# What to do:
Set down the entries below exactly, leaving out all images.

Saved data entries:
=== Begin Enclosure ===
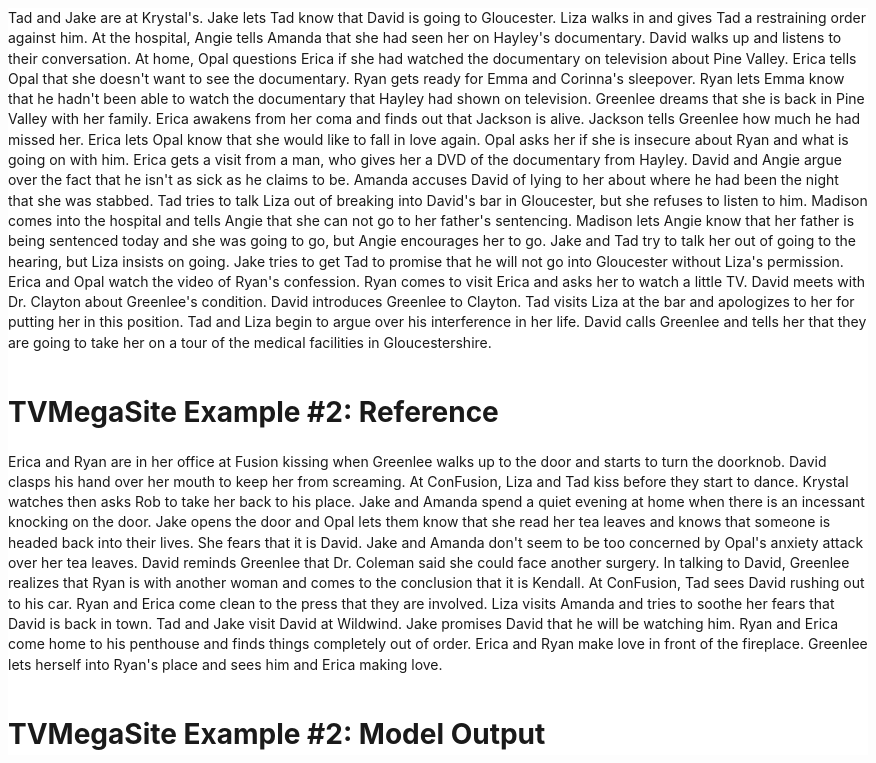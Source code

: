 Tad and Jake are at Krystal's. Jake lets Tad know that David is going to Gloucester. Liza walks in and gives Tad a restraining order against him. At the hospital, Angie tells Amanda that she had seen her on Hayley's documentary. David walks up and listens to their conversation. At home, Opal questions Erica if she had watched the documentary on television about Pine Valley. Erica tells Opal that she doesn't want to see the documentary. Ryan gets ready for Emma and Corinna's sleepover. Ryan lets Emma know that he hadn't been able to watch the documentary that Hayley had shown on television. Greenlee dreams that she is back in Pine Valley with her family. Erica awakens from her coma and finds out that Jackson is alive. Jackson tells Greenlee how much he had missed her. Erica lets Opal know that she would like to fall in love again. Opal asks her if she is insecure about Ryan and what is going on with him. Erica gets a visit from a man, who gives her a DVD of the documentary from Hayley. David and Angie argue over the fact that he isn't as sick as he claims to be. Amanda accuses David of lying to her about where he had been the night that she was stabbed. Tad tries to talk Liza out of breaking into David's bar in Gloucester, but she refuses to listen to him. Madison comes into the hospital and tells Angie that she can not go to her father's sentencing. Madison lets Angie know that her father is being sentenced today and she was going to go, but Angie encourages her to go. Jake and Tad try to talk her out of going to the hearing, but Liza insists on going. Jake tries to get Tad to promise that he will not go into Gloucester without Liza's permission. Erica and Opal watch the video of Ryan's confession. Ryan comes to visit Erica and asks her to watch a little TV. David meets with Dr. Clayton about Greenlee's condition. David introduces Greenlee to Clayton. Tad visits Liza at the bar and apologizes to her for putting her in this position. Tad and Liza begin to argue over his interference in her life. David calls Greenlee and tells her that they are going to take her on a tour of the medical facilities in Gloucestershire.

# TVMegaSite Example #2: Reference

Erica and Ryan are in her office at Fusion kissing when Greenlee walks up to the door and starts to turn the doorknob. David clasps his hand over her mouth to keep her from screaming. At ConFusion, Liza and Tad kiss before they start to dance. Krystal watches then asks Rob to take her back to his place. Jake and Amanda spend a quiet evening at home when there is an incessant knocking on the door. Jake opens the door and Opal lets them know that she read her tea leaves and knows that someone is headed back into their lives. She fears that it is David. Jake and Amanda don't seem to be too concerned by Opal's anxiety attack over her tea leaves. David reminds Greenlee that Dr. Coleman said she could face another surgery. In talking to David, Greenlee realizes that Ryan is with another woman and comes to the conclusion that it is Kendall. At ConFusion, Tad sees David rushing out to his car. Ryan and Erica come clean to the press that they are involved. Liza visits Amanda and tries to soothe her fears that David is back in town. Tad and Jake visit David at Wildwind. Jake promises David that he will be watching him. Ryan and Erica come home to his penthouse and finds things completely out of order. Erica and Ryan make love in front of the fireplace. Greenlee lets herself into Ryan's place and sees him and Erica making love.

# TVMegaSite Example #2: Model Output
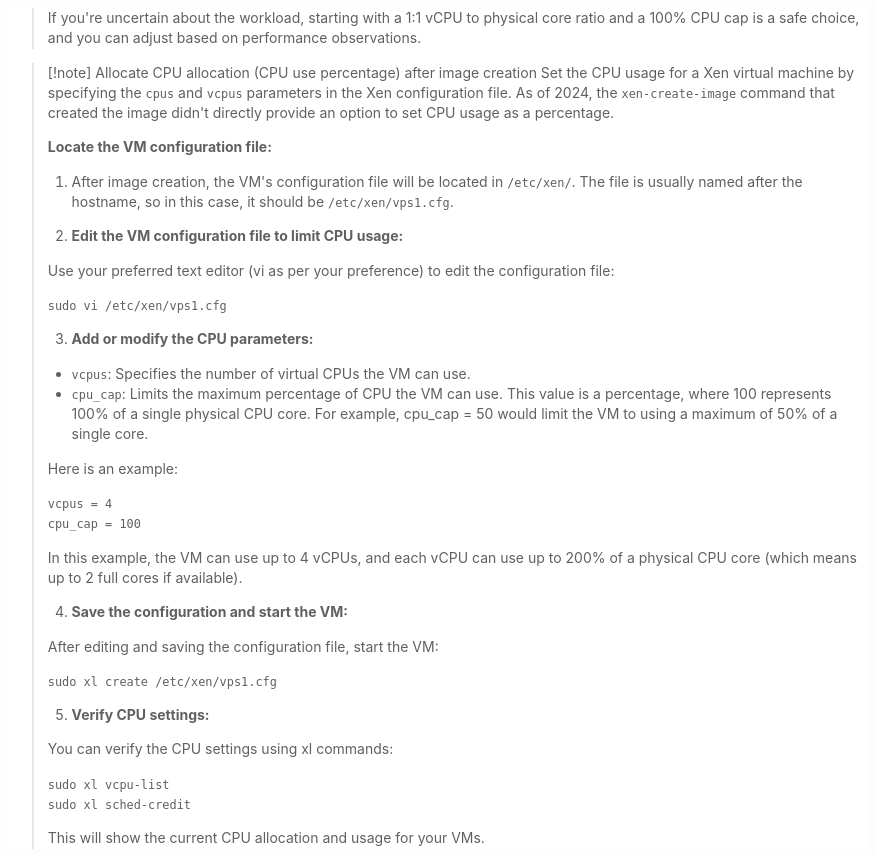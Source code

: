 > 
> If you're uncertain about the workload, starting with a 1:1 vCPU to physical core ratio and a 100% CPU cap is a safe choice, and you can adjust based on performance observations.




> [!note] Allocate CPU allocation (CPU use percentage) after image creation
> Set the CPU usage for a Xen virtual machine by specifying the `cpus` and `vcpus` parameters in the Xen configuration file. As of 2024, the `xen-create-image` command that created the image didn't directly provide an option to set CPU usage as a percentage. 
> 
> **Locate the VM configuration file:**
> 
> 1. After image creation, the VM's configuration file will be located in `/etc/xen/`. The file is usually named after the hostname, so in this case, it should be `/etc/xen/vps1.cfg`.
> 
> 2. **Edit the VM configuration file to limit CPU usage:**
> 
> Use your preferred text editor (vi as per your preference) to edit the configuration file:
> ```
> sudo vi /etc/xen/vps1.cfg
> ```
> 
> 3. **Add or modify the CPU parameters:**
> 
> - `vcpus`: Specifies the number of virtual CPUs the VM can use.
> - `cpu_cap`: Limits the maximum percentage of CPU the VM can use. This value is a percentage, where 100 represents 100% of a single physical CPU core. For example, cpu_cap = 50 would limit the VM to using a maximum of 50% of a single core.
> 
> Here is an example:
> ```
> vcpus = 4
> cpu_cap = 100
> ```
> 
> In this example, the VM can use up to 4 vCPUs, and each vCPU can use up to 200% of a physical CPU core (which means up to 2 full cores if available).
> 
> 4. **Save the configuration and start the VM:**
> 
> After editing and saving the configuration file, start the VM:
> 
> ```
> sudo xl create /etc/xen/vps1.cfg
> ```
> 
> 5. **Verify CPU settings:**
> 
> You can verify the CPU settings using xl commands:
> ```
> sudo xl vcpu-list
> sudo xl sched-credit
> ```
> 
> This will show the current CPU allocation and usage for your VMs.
=== End Enclosure ===
# Written response:
Source code

: Tad and Jake are at Krystal's. Jake lets Tad know that David is going to Gloucester. Liza walks in and gives Tad a restraining order against him. At the hospital, Angie tells Amanda that she had seen her on Hayley's documentary. David walks up and listens to their conversation. At home, Opal questions Erica if she had watched the documentary on television about Pine Valley. Erica tells Opal that she doesn't want to see the documentary. Ryan gets ready for Emma and Corinna's sleepover. Ryan lets Emma know that he hadn't been able to watch the documentary that Hayley had shown on television. Greenlee dreams that she is back in Pine Valley with her family. Erica awakens from her coma and finds out that Jackson is alive. Jackson tells Greenlee how much he had missed her. Erica lets Opal know that she would like to fall in love again. Opal asks her if she is insecure about Ryan and what is going on with him. Erica gets a visit from a man, who gives her a DVD of the documentary from Hayley. David and Angie argue over the fact that he isn't as sick as he claims to be. Amanda accuses David of lying to her about where he had been the night that she was stabbed. Tad tries to talk Liza out of breaking into David's bar in Gloucester, but she refuses to listen to him. Madison comes into the hospital and tells Angie that she can not go to her father's sentencing. Madison lets Angie know that her father is being sentenced today and she was going to go, but Angie encourages her to go. Jake and Tad try to talk her out of going to the hearing, but Liza insists on going. Jake tries to get Tad to promise that he will not go into Gloucester without Liza's permission. Erica and Opal watch the video of Ryan's confession. Ryan comes to visit Erica and asks her to watch a little TV. David meets with Dr. Clayton about Greenlee's condition. David introduces Greenlee to Clayton. Tad visits Liza at the bar and apologizes to her for putting her in this position. Tad and Liza begin to argue over his interference in her life. David calls Greenlee and tells her that they are going to take her on a tour of the medical facilities in Gloucestershire.

# TVMegaSite Example #2: Reference

Erica and Ryan are in her office at Fusion kissing when Greenlee walks up to the door and starts to turn the doorknob. David clasps his hand over her mouth to keep her from screaming. At ConFusion, Liza and Tad kiss before they start to dance. Krystal watches then asks Rob to take her back to his place. Jake and Amanda spend a quiet evening at home when there is an incessant knocking on the door. Jake opens the door and Opal lets them know that she read her tea leaves and knows that someone is headed back into their lives. She fears that it is David. Jake and Amanda don't seem to be too concerned by Opal's anxiety attack over her tea leaves. David reminds Greenlee that Dr. Coleman said she could face another surgery. In talking to David, Greenlee realizes that Ryan is with another woman and comes to the conclusion that it is Kendall. At ConFusion, Tad sees David rushing out to his car. Ryan and Erica come clean to the press that they are involved. Liza visits Amanda and tries to soothe her fears that David is back in town. Tad and Jake visit David at Wildwind. Jake promises David that he will be watching him. Ryan and Erica come home to his penthouse and finds things completely out of order. Erica and Ryan make love in front of the fireplace. Greenlee lets herself into Ryan's place and sees him and Erica making love.

# TVMegaSite Example #2: Model Output
Source code

: > 
> If you're uncertain about the workload, starting with a 1:1 vCPU to physical core ratio and a 100% CPU cap is a safe choice, and you can adjust based on performance observations.




> [!note] Allocate CPU allocation (CPU use percentage) after image creation
> Set the CPU usage for a Xen virtual machine by specifying the `cpus` and `vcpus` parameters in the Xen configuration file. As of 2024, the `xen-create-image` command that created the image didn't directly provide an option to set CPU usage as a percentage. 
> 
> **Locate the VM configuration file:**
> 
> 1. After image creation, the VM's configuration file will be located in `/etc/xen/`. The file is usually named after the hostname, so in this case, it should be `/etc/xen/vps1.cfg`.
> 
> 2. **Edit the VM configuration file to limit CPU usage:**
> 
> Use your preferred text editor (vi as per your preference) to edit the configuration file:
> ```
> sudo vi /etc/xen/vps1.cfg
> ```
> 
> 3. **Add or modify the CPU parameters:**
> 
> - `vcpus`: Specifies the number of virtual CPUs the VM can use.
> - `cpu_cap`: Limits the maximum percentage of CPU the VM can use. This value is a percentage, where 100 represents 100% of a single physical CPU core. For example, cpu_cap = 50 would limit the VM to using a maximum of 50% of a single core.
> 
> Here is an example:
> ```
> vcpus = 4
> cpu_cap = 100
> ```
> 
> In this example, the VM can use up to 4 vCPUs, and each vCPU can use up to 200% of a physical CPU core (which means up to 2 full cores if available).
> 
> 4. **Save the configuration and start the VM:**
> 
> After editing and saving the configuration file, start the VM:
> 
> ```
> sudo xl create /etc/xen/vps1.cfg
> ```
> 
> 5. **Verify CPU settings:**
> 
> You can verify the CPU settings using xl commands:
> ```
> sudo xl vcpu-list
> sudo xl sched-credit
> ```
> 
> This will show the current CPU allocation and usage for your VMs.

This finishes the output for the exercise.